Shands was a settlement in Nevada County in the U.S. state of California, located on the San Juan Ridge, about 21/2 miles west of Graniteville, and just northeast of the intersection of the present-day North Bloomfield – Graniteville Road and Spanish Mine Road, near Cherry Hill. The site is at an elevation of 4636 feet.

There is little in the historical record about the settlement and what there is, is not always consistent. As best as can be determined, a Canadian named John Shand [sometimes spelled Shann], established a store in the locality before November 20, 1853, as there are references to Shand's store in local newspapers. Among other things, he grew produce to sell to miners.

At around the same time, Ann [sometimes spelled Anne] Adams McDonnel and Richard William McDonnel arrived in California from England and moved to the Graniteville area where Richard became a miner. In the spring of 1853, Richard left home to go to Marysville for provisions and is believed to have died while trying to cross the swollen Yuba River. To support herself and her young daughter Emily, Ann opened a boarding house. She was acknowledged to be a “splendid cook“. In 1856, she married John Shand. Sometime prior to 1859, John and Ann acquired a new home in the area where the Eureka Lake and Water Company was preparing to construct a new flume, and opened a boarding house.

Under the direction of French engineer Benoit Faucherie, the Magenta Flume, 7 feet wide, 1400 feet long and 165 feet high was constructed across the valley leading to Cherry Hill. During the construction process, Ann fed the workmen. Thereafter, her boarding house became known as Magenta House.
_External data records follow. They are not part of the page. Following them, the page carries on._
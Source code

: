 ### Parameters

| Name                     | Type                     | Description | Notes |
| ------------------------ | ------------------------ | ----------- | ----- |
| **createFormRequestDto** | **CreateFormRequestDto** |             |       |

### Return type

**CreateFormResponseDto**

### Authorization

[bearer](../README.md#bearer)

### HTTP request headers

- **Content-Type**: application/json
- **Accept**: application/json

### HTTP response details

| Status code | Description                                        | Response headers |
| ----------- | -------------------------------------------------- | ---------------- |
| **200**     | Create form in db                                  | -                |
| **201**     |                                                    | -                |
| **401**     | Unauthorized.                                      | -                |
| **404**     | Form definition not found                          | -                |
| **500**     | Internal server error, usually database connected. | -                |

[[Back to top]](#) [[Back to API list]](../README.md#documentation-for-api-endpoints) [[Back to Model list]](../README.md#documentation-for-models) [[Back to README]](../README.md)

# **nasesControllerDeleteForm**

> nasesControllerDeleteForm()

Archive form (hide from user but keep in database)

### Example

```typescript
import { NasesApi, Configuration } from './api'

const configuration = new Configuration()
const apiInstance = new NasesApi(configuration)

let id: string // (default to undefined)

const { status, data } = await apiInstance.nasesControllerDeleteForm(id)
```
In the 1860s, with the rise in importance of the Henness Pass Road between Marysville and the Territory, later State, of Nevada, Magenta House became an important stop for travelers. The place was very popular, in large part because of Ann's dedication. There is a report of a wagon train arriving at 4 AM and being so impressed by Ann's service that each man gave Ann a five dollar gold piece.

Described as a "landmark of the pioneer days" Magenta House was an impressive establishment. It had a dining room that could serve 30 people at a setting and an upstairs bedroom with 24 straw beds on each side. It had a barn that could accommodate 60 horses as well as pens for various animals. It had its own vegetable garden and fruit trees, with a sophisticated watering system fed by a large tank built on the side of the hill.

In addition to the important travel stop, there was also some mining and lumbering around Shands. Shands was located on one of the gold-bearing gravel channels that ran down the San Juan Ridge. Lindgren reports small areas of gravel at Shands “100 feet thick, composed of well-washed pebbles and covered by subangular gravel.” Shands was also connected to the world's first long-distance telephone line which connected all the mining towns on the ridge.

There is an interesting report of an argument between John Shand and an unidentified person. Ann came to John's assistance whereupon the assailant turned on her. John drew his pistol and killed the assailant. John was not arrested.

John Shand died in the late 1860s. Ann continued to run the Magenta House. In 1874, she petitioned the county for $5100 (~$ in ) in claimed damages to her water tank. In 1875, she married Michael Quinn. The Quinns continued to operate the Magenta House, and there is a reference to Shands being called Quinns Ranch. Ann died in 1899 and was buried in the North Bloomfield cemetery. Magenta House then passed to her son W. G. Shand, who lived in Graniteville. Michael Quinn continued to operate the inn until his health began to decline around 1908, at which point the inn was operated by a Chinese cook, known as "Charley Rabb." In 1915, Michael moved to the Masonic home in Alameda to "spend the rest of his days."

Interviewed in 1947, Ann Shand's granddaughter, Anna Loomis, confirmed many of the facts reported above. She particularly mentioned that her grandmother was an excellent cook noted for her hospitality. She stated that the Magenta House still stood but others lived there and the flume had been replaced by a water pipe line.